Um, actually, it's only \$4 if the amount is to be recorded in dollars and cents. Suppose that the question were with regard to a deposit of \$10,000 turning into \$40,000? Then at the end of 4 years, the amount with compounded interest would be \$39,960.20 (rounding up the the nearest whole penny). I'm sure the HP 12c would show this if one entered the PV(1+i)^n as Markoose correctly stated it, using n=18.012937 (the solution to Ln[4]/Ln[1.08]).

Round-off's a funny thing, and it particularly shows when computing with logarithms. For example, in the original problem, Markoose's calculator gave a result of 6.11621 years; Mathematica gives 6.1162554 years. Which answer is most correct? Well, even if you're dealing with hourly interest the results are about the same: it's a difference of 23.88 minutes' worth of interest.
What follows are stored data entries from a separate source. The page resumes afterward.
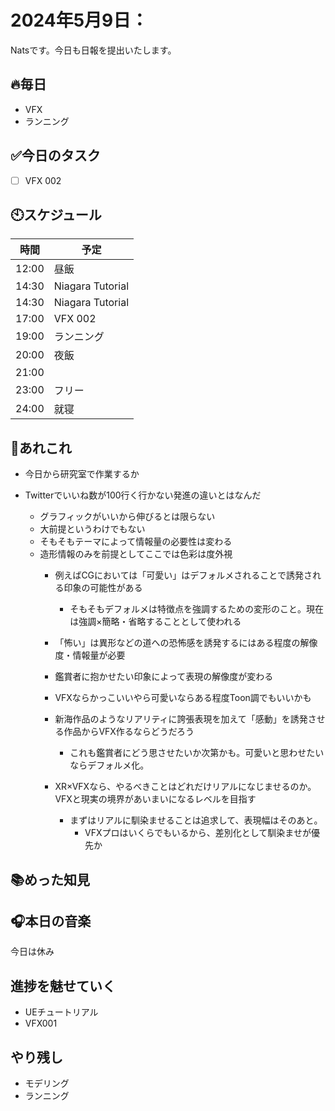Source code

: 

# 2024年5月9日：
Natsです。今日も日報を提出いたします。<br>

## 🔥毎日
- VFX 
- ランニング

## ✅今日のタスク
- [ ] VFX 002

## 🕙スケジュール
| 時間 |  予定 |
| ---- | ---- |
|  12:00 |昼飯|
|  14:30 |Niagara Tutorial|
|  14:30 |Niagara Tutorial|
|  17:00 |VFX 002|
|  19:00 |ランニング|
|  20:00 |夜飯|
|  21:00 ||
|  23:00 |フリー|
|  24:00 |就寝|


## 📌あれこれ
- 今日から研究室で作業するか

- Twitterでいいね数が100行く行かない発進の違いとはなんだ
  - グラフィックがいいから伸びるとは限らない
  - 大前提というわけでもない
  - そもそもテーマによって情報量の必要性は変わる
  - 造形情報のみを前提としてここでは色彩は度外視
    - 例えばCGにおいては「可愛い」はデフォルメされることで誘発される印象の可能性がある
      - そもそもデフォルメは特徴点を強調するための変形のこと。現在は強調×簡略・省略することとして使われる
    - 「怖い」は異形などの道への恐怖感を誘発するにはある程度の解像度・情報量が必要
   
    - 鑑賞者に抱かせたい印象によって表現の解像度が変わる
    - VFXならかっこいいやら可愛いならある程度Toon調でもいいかも

    - 新海作品のようなリアリティに誇張表現を加えて「感動」を誘発させる作品からVFX作るならどうだろう
      - これも鑑賞者にどう思させたいか次第かも。可愛いと思わせたいならデフォルメ化。
    - XR×VFXなら、やるべきことはどれだけリアルになじませるのか。VFXと現実の境界があいまいになるレベルを目指す
      - まずはリアルに馴染ませることは追求して、表現幅はそのあと。
        - VFXプロはいくらでもいるから、差別化として馴染ませが優先か

## 📚めった知見


## 🎧本日の音楽
今日は休み
## 進捗を魅せていく
- UEチュートリアル
- VFX001

## やり残し
- モデリング
- ランニング
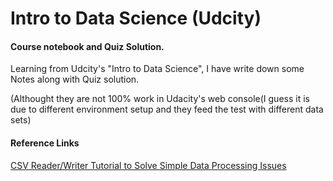 # Intro to Data Science (Udcity)


####  Course notebook and Quiz Solution.

Learning from Udcity's "Intro to Data Science", I have write down some Notes along with Quiz solution. 

(Althought they are not 100% work in Udacity's web console(I guess it is due to different environment setup and they feed the test with different data sets)


#### Reference Links

[CSV Reader/Writer Tutorial to Solve Simple Data Processing Issues](https://docs.google.com/document/d/1S4Gk42ZPBKAUZh7IPbqyzq_vk18oCvcniVcA4byBXCE/pub)



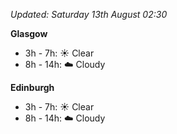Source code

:*Updated: Saturday 13th August 02:30*

**Glasgow**

* 3h - 7h: :sunny: Clear
* 8h - 14h: :cloud: Cloudy

**Edinburgh**

* 3h - 7h: :sunny: Clear
* 8h - 14h: :cloud: Cloudy

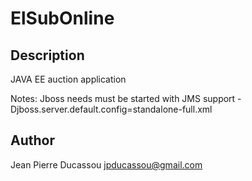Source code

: ElSubOnline
=============================

Description
-----------------------------
JAVA EE auction application

Notes:
Jboss needs must be started with JMS support
-Djboss.server.default.config=standalone-full.xml

Author
----------------------------
Jean Pierre Ducassou <jpducassou@gmail.com>

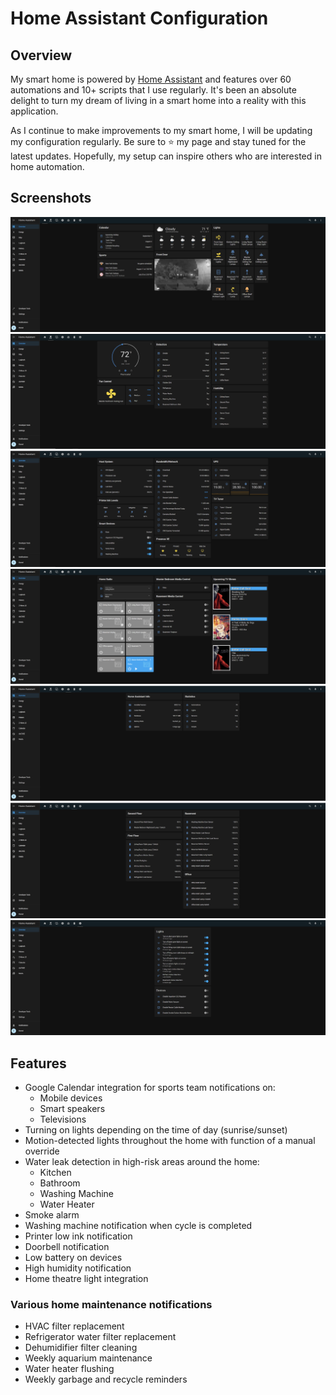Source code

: # Home Assistant Configuration

## Overview

My smart home is powered by [Home Assistant](https://www.home-assistant.io) and features over 60 automations and 10+ scripts that I use regularly. It's been an absolute delight to turn my dream of living in a smart home into a reality with this application.

As I continue to make improvements to my smart home, I will be updating my configuration regularly. Be sure to ⭐ my page and stay tuned for the latest updates. Hopefully, my setup can inspire others who are interested in home automation.

## Screenshots

![Home](https://github.com/omerome83/homeassistant/blob/main/images/screenshots/ha_home.PNG)
![Comfort](https://github.com/omerome83/homeassistant/blob/main/images/screenshots/ha_comfort.PNG)
![Device Status](https://github.com/omerome83/homeassistant/blob/main/images/screenshots/ha_device_status.PNG)
![Media](https://github.com/omerome83/homeassistant/blob/main/images/screenshots/ha_media.PNG)
![Info](https://github.com/omerome83/homeassistant/blob/main/images/screenshots/ha_info.PNG)
![Battery Status](https://github.com/omerome83/homeassistant/blob/main/images/screenshots/ha_battery_status.PNG)
![Automation Override](https://github.com/omerome83/homeassistant/blob/main/images/screenshots/ha_automation_override.PNG)

## Features

- Google Calendar integration for sports team notifications on:
  - Mobile devices
  - Smart speakers
  - Televisions
- Turning on lights depending on the time of day (sunrise/sunset)
- Motion-detected lights throughout the home with function of a manual override
- Water leak detection in high-risk areas around the home:
  - Kitchen
  - Bathroom
  - Washing Machine
  - Water Heater
- Smoke alarm
- Washing machine notification when cycle is completed
- Printer low ink notification
- Doorbell notification
- Low battery on devices
- High humidity notification
- Home theatre light integration

### Various home maintenance notifications

- HVAC filter replacement
- Refrigerator water filter replacement
- Dehumidifier filter cleaning
- Weekly aquarium maintenance
- Water heater flushing
- Weekly garbage and recycle reminders
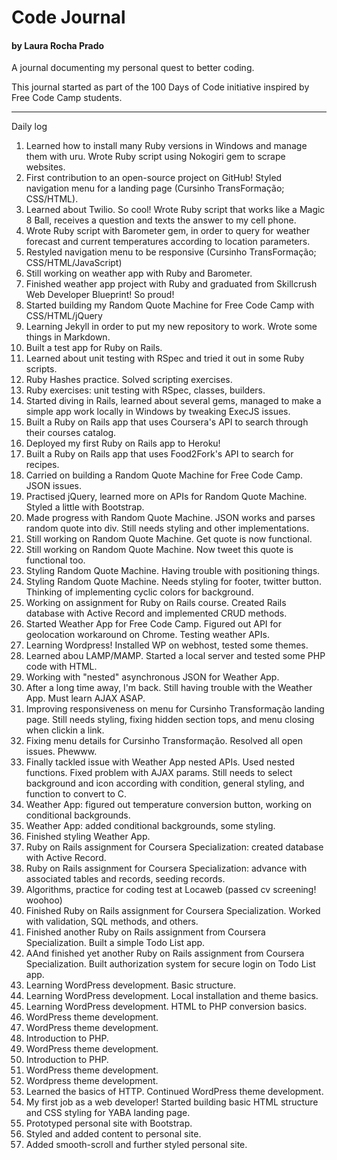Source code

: # Code Journal
#### by Laura Rocha Prado

A journal documenting my personal quest to better coding.

This journal started as part of the 100 Days of Code initiative inspired by Free Code Camp students.

[//]: # (Commit format: Theme - Day n - Language/Framework/Something else)

----
Daily log

1. Learned how to install many Ruby versions in Windows and manage them with uru. Wrote Ruby script using Nokogiri gem to scrape websites.
2. First contribution to an open-source project on GitHub! Styled navigation menu for a landing page (Cursinho TransFormação; CSS/HTML).
3. Learned about Twilio. So cool! Wrote Ruby script that works like a Magic 8 Ball, receives a question and texts the answer to my cell phone.
4. Wrote Ruby script with Barometer gem, in order to query for weather forecast and current temperatures according to location parameters. 
5. Restyled navigation menu to be responsive (Cursinho TransFormação; CSS/HTML/JavaScript)
6. Still working on weather app with Ruby and Barometer.
7. Finished weather app project with Ruby and graduated from Skillcrush Web Developer Blueprint! So proud!
8. Started building my Random Quote Machine for Free Code Camp with CSS/HTML/jQuery
9. Learning Jekyll in order to put my new repository to work. Wrote some things in Markdown.
10. Built a test app for Ruby on Rails.
11. Learned about unit testing with RSpec and tried it out in some Ruby scripts.
12. Ruby Hashes practice. Solved scripting exercises.
13. Ruby exercises: unit testing with RSpec, classes, builders.
14. Started diving in Rails, learned about several gems, managed to make a simple app work locally in Windows by tweaking ExecJS issues.
15. Built a Ruby on Rails app that uses Coursera's API to search through their courses catalog.
16. Deployed my first Ruby on Rails app to Heroku!
17. Built a Ruby on Rails app that uses Food2Fork's API to search for recipes.
18. Carried on building a Random Quote Machine for Free Code Camp. JSON issues.
19. Practised jQuery, learned more on APIs for Random Quote Machine. Styled a little with Bootstrap.
20. Made progress with Random Quote Machine. JSON works and parses random quote into div. Still needs styling and other implementations.
21. Still working on Random Quote Machine. Get quote is now functional.
22. Still working on Random Quote Machine. Now tweet this quote is functional too.
23. Styling Random Quote Machine. Having trouble with positioning things. 
24. Styling Random Quote Machine. Needs styling for footer, twitter button. Thinking of implementing cyclic colors for background.
25. Working on assignment for Ruby on Rails course. Created Rails database with Active Record and implemented CRUD methods.
26. Started Weather App for Free Code Camp. Figured out API for geolocation workaround on Chrome. Testing weather APIs.
27. Learning Wordpress! Installed WP on webhost, tested some themes.
28. Learned abou LAMP/MAMP. Started a local server and tested some PHP code with HTML.
29. Working with "nested" asynchronous JSON for Weather App. 
30. After a long time away, I'm back. Still having trouble with the Weather App. Must learn AJAX ASAP.
31. Improving responsiveness on menu for Cursinho Transformação landing page. Still needs styling, fixing hidden section tops, and menu closing when clickin a link.
32. Fixing menu details for Cursinho Transformação. Resolved all open issues. Phewww.
33. Finally tackled issue with Weather App nested APIs. Used nested functions. Fixed problem with AJAX params. Still needs to select background and icon according with condition, general styling, and function to convert to C.
34. Weather App: figured out temperature conversion button, working on conditional backgrounds.
35. Weather App: added conditional backgrounds, some styling.
36. Finished styling Weather App.
37. Ruby on Rails assignment for Coursera Specialization: created database with Active Record.
38. Ruby on Rails assignment for Coursera Specialization: advance with associated tables and records, seeding records.
39. Algorithms, practice for coding test at Locaweb (passed cv screening! woohoo)
40. Finished Ruby on Rails assignment for Coursera Specialization. Worked with validation, SQL methods, and others.
41. Finished another Ruby on Rails assignment from Coursera Specialization. Built a simple Todo List app.
42. AAnd finished yet another Ruby on Rails assignment from Coursera Specialization. Built authorization system for secure login on Todo List app.
43. Learning WordPress development. Basic structure.
44. Learning WordPress development. Local installation and theme basics.
45. Learning WordPress development. HTML to PHP conversion basics.
46. WordPress theme development.
47. WordPress theme development.
48. Introduction to PHP.
49. WordPress theme development.
50. Introduction to PHP.
51. WordPress theme development.
52. Wordpress theme development.
53. Learned the basics of HTTP. Continued WordPress theme development.
54. My first job as a web developer! Started building basic HTML structure and CSS styling for YABA landing page.
55. Prototyped personal site with Bootstrap.
56. Styled and added content to personal site.
57. Added smooth-scroll and further styled personal site.
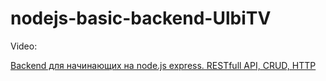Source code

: # nodejs-basic-backend-UlbiTV

Video:

[Backend для начинающих на node.js express. RESTfull API, CRUD, HTTP](https://www.youtube.com/watch?v=tKM44vPHU0U&list=WL&index=12&t=1030s&ab_channel=UlbiTV)
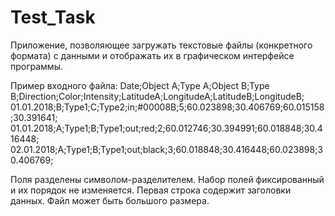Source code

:# Test_Task
Приложение, позволяющее загружать текстовые файлы (конкретного формата) с данными и отображать их в графическом интерфейсе программы.

Пример входного файла:
Date;Object A;Type A;Object B;Type B;Direction;Color;Intensity;LatitudeA;LongitudeA;LatitudeB;LongitudeB;
01.01.2018;B;Type1;C;Type2;in;#00008B;5;60.023898;30.406769;60.015158;30.391641;
01.01.2018;A;Type1;B;Type1;out;red;2;60.012746;30.394991;60.018848;30.416448;
02.01.2018;A;Type1;B;Type1;out;black;3;60.018848;30.416448;60.023898;30.406769;

Поля разделены символом-разделителем. Набор полей фиксированный и их порядок не изменяется. Первая строка
содержит заголовки данных. Файл может быть большого размера.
We're back to the question of understanding the problem, its underlying mathematics, and its real-world interpretation. For some statement of the problem, each of the calculators is correct; with a different interpretation, each can be wrong, sans question!  The problems that started this discussion were not precisely stated as the surrounding assumptions were missing. I would say "shame of the test-writing organisation," but then I'd also flunk the exam were I to misread the questions.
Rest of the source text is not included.